== Segment start ==

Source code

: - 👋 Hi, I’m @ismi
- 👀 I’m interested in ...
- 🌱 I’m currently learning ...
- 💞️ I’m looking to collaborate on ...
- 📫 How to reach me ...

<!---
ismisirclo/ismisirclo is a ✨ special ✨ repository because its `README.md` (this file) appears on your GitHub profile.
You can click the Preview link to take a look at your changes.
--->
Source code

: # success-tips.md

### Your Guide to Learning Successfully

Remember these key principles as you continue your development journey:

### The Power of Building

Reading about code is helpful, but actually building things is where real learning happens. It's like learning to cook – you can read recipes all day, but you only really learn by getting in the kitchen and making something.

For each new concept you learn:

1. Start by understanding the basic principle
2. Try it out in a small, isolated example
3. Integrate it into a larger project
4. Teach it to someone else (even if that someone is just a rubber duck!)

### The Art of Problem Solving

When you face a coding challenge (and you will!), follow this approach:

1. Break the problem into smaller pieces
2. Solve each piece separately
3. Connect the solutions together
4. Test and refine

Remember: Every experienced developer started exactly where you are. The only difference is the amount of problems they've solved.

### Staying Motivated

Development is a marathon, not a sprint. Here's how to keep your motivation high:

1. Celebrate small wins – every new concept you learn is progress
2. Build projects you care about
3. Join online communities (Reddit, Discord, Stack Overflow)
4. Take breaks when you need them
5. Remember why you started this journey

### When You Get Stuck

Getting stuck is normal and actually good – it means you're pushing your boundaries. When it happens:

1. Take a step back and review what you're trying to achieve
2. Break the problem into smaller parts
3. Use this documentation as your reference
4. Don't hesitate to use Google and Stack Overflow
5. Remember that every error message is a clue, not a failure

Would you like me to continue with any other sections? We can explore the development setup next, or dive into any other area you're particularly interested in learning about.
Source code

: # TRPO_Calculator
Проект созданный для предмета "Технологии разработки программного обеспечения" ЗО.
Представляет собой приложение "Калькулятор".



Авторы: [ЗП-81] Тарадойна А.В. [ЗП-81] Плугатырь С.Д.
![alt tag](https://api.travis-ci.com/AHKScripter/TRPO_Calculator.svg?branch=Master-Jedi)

== Segment end ==

▸ **Aim of the task**: Return every line of the records in which the word "Overflow" is found.

▸ **Solution to the problem**:
3. Join online communities (Reddit, Discord, Stack Overflow)
4. Don't hesitate to use Google and Stack Overflow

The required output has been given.